We all know the feeling. It’s late, your stomach’s grumbling and you need food that’s fast, cheap and will induce a strong enough food coma you’ll be asleep before the guilt starts.
Whether it’s leaving the library after midnight, heading home at bar close or simply missing the late night McCormick dining hours, facing a prospect of stale chips and ramen noodles at 2 a.m. is less than ideal.
So what’s the solution to satisfy those late night munchies? Order Chopstix, that’s what.
It begins the first weekend on campus as a new student. You walk into the residence hall, glance at the bulletin board and see a Chinese restaurant menu resembling those you keep stuffed in a kitchen drawer at home. One pair of roommates orders, and word spreads like wildfire about the place that may not have a correctly spelled name, but sure is delicious.
The best part? It delivers until 3 a.m.
You make that first fateful call to one of two phone numbers (that’s right – Chopstix is so popular they provide two numbers on the menu) and an instant romance buds. It may be a one-sided, self-destructive romance based on financial gains, but a love affair nonetheless.
Ordering Chopstix isn’t just an act – it’s an experience. It’s about chasing the delivery guy across the street because you’re not quite sure what your residence hall’s address is yet. It’s the copious amounts of rice and meat fit to feed an entire high school football team. And it’s the lingering smell that serves as a reminder of the torture your body endured by indulging in such food.
Overall, though, it’s pretty fantastic … until the Milwaukee Health Department reports three pages worth of health violations at the restaurant.
According to an NBC News TMJ4 article last week based on the health department’s report, the violations were endless. Employees didn’t wash their hands while working. Even if they wanted to wash up, there wasn’t soap to do so. There was a “severe fruit fly problem” in the food prep area. Dirty sinks, moldy shelves and slimy cutting boards were used near the food.
Hearing reports like this is scary. If you’re like me, images of hair falling into sauces and body parts cut off and placed in egg rolls start to flood your mind. We all know Chopstix is food poisoning waiting to happen, but if the restaurant is clean we can at least blame ourselves for the injustice done to our bodies each meal.

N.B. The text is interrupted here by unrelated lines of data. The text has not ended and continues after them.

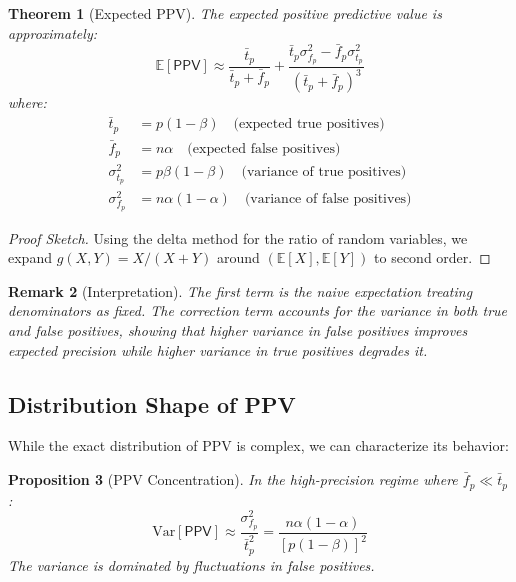 \documentclass[11pt,final,hidelinks]{article}
\newtheorem{theorem}{Theorem}[section]
\newtheorem{proposition}[theorem]{Proposition}
\newtheorem{remark}[theorem]{Remark}
\newcommand{\Expect}[1]{\mathbb{E}\left[#1\right]}
\newcommand{\Var}[1]{\mathrm{Var}\left[#1\right]}
\newcommand{\PPV}{\mathsf{PPV}}  %
\newcommand{\fprate}{\alpha}
\newcommand{\fnrate}{\beta}
\begin{document}
\begin{theorem}[Expected PPV]
\label{thm:expected-ppv}
The expected positive predictive value is approximately:
\begin{equation}
\Expect{\PPV} \approx \frac{\bar{t}_p}{\bar{t}_p + \bar{f}_p} + \frac{\bar{t}_p \sigma_{f_p}^2 - \bar{f}_p \sigma_{t_p}^2}{(\bar{t}_p + \bar{f}_p)^3}
\end{equation}
where:
\begin{align}
\bar{t}_p &= p(1-\fnrate) \quad \text{(expected true positives)} \\
\bar{f}_p &= n\fprate \quad \text{(expected false positives)} \\
\sigma_{t_p}^2 &= p\fnrate(1-\fnrate) \quad \text{(variance of true positives)} \\
\sigma_{f_p}^2 &= n\fprate(1-\fprate) \quad \text{(variance of false positives)}
\end{align}
\end{theorem}

\begin{proof}[Proof Sketch]
Using the delta method for the ratio of random variables, we expand $g(X,Y) = X/(X+Y)$ around $(\Expect{X}, \Expect{Y})$ to second order.
\end{proof}

\begin{remark}[Interpretation]
The first term is the naive expectation treating denominators as fixed. The correction term accounts for the variance in both true and false positives, showing that higher variance in false positives improves expected precision while higher variance in true positives degrades it.
\end{remark}

\subsection{Distribution Shape of PPV}

While the exact distribution of PPV is complex, we can characterize its behavior:

\begin{proposition}[PPV Concentration]
In the high-precision regime where $\bar{f}_p \ll \bar{t}_p$:
\begin{equation}
\Var{\PPV} \approx \frac{\sigma_{f_p}^2}{\bar{t}_p^2} = \frac{n\fprate(1-\fprate)}{[p(1-\fnrate)]^2}
\end{equation}
The variance is dominated by fluctuations in false positives.
\end{proposition}
\end{document}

This isn’t the first time Chopstix has been slammed with health code violations, though. So why do we keep ordering it?
The problem is not Chopstix. It’s the fact that if it isn’t Chopstix on those late nights, it’s cheese curds from Dogg Haus. If it’s not Dogg Haus it’s Real Chili. If it’s not Real Chili, it’s Jimmy John’s, accompanied by a mountain of mayo. And if it’s not Jimmy John’s, it’s Papa John’s on $5 Tuesdays.

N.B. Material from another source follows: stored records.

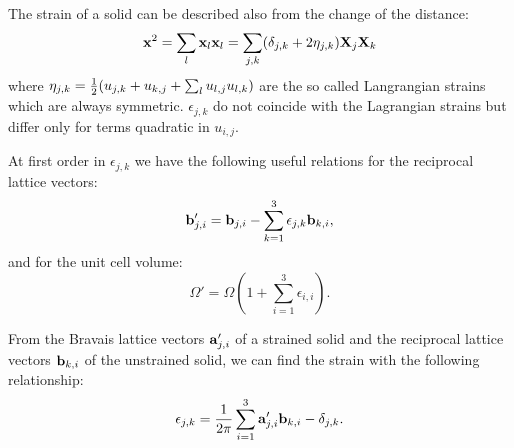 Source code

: \documentclass[12pt,a4paper,twoside]{report}
\begin{document}
The strain of a solid can be described also from the change of the
distance:
\begin{equation}
{\bf x}^2=\sum_l {\bf x}_l {\bf x}_l = \sum_{j,k}(\delta_{j,k} +
2 \eta_{j,k}) {\bf X}_j {\bf X}_k 
\end{equation}
where $\eta_{j,k}={1\over 2} ( u_{j,k} + u_{k,j} + \sum_l u_{l,j}u_{l,k})$ 
are the so called Langrangian strains which are always symmetric.
$\epsilon_{j,k}$ do not coincide with the Lagrangian strains but
differ only for terms quadratic in $u_{i,j}$. 

At first order in $\epsilon_{j,k}$ we have
the following useful relations for the reciprocal lattice vectors:
\begin{equation}
{\bf b}'_{j,i} = {\bf b}_{j,i} -  \sum_{k=1}^3 \epsilon_{j,k} {\bf b}_{k,i},
\end{equation}
and for the unit cell volume:
\begin{equation}
\Omega'=\Omega \left( 1+\sum_{i=1}^3 \epsilon_{i,i} \right).
\end{equation}

From the Bravais lattice vectors ${\bf a}'_{j,i}$ of a strained solid and 
the reciprocal lattice vectors ${\bf b}_{k,i}$ of the unstrained solid, 
we can find the strain with the following relationship:
\begin{equation}
\epsilon_{j,k} = {1\over 2 \pi} \sum_{i=1}^3 {\bf a}'_{j,i} {\bf b}_{k,i}
                - \delta_{j,k}.
\end{equation}
\end{document}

Our campus is surrounded by junk. Yes, we’re college students, and yes, we oftentimes choose to eat such things – I’ll even admit to recently surrendering to cheese curds. But simply because we occasionally make such choices doesn’t mean they should be the only options.
Some late nights all I really want is some fruit. The only option is to run to 7-Eleven and buy a little plastic container of grapes that may or may not have mold on them. The kiwis always look pretty good, but I mean, why does a place like 7-Eleven sell kiwis in the first place?

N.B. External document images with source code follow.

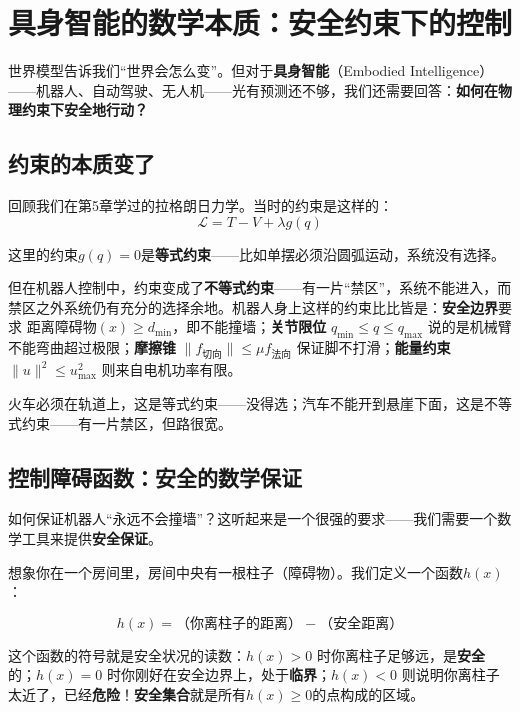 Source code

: \section{具身智能的数学本质：安全约束下的控制}

世界模型告诉我们“世界会怎么变”。但对于\textbf{具身智能}（Embodied Intelligence）——机器人、自动驾驶、无人机——光有预测还不够，我们还需要回答：\textbf{如何在物理约束下安全地行动？}

\subsection{约束的本质变了}

回顾我们在第5章学过的拉格朗日力学。当时的约束是这样的：
\begin{equation}
    \mathcal{L} = T - V + \lambda g(q)
\end{equation}

这里的约束$g(q) = 0$是\textbf{等式约束}——比如单摆必须沿圆弧运动，系统没有选择。

但在机器人控制中，约束变成了\textbf{不等式约束}——有一片“禁区”，系统不能进入，而禁区之外系统仍有充分的选择余地。机器人身上这样的约束比比皆是：\textbf{安全边界}要求 $\text{距离障碍物}(x) \geq d_{\min}$，即不能撞墙；\textbf{关节限位} $q_{\min} \leq q \leq q_{\max}$ 说的是机械臂不能弯曲超过极限；\textbf{摩擦锥} $\|f_{\text{切向}}\| \leq \mu f_{\text{法向}}$ 保证脚不打滑；\textbf{能量约束} $\|u\|^2 \leq u_{\max}^2$ 则来自电机功率有限。

\begin{example}
火车必须在轨道上，这是等式约束——没得选；汽车不能开到悬崖下面，这是不等式约束——有一片禁区，但路很宽。
\end{example}

\subsection{控制障碍函数：安全的数学保证}
\label{sec:cbf}

如何保证机器人“永远不会撞墙”？这听起来是一个很强的要求——我们需要一个数学工具来提供\textbf{安全保证}。

\begin{definition}
想象你在一个房间里，房间中央有一根柱子（障碍物）。我们定义一个函数$h(x)$：

\begin{equation}
    h(x) = \text{（你离柱子的距离）} - \text{（安全距离）}
\end{equation}

这个函数的符号就是安全状况的读数：$h(x) > 0$ 时你离柱子足够远，是\textbf{安全}的；$h(x) = 0$ 时你刚好在安全边界上，处于\textbf{临界}；$h(x) < 0$ 则说明你离柱子太近了，已经\textbf{危险}！\textbf{安全集合}就是所有$h(x) \geq 0$的点构成的区域。
\end{definition}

Not everyone has the luxury of having a car on campus, or the time to take a 45-minute bus ride to the nearest grocery store. The realistic options are dorm or AMU food, the places on Wells Street or ordering health code-violating Chinese food. On top of that, rumor is that one of the healthiest options on campus – Subway – is being replaced by an apartment building.
We need a legitimate place on campus to buy groceries that doesn’t primarily serve liquor. We need a coffee shop or deli that’s open all night. Other schools have them; why can’t we if people are willing to work late hours? And we need options that at least give us the chance to make healthier eating decisions on those late nights.
I know it’s a matter of space and location, and I also know there are much more pressing issues currently facing the university than fresh fruit and veggies, but this is something that needs to be of higher importance going forward.
Until the conversation progresses, though, it’ll just have to be fried cheese, greasy pizza and fruit-fly infested orange chicken. And we’ll deal with the unpleasant soy sauce hangovers in the morning.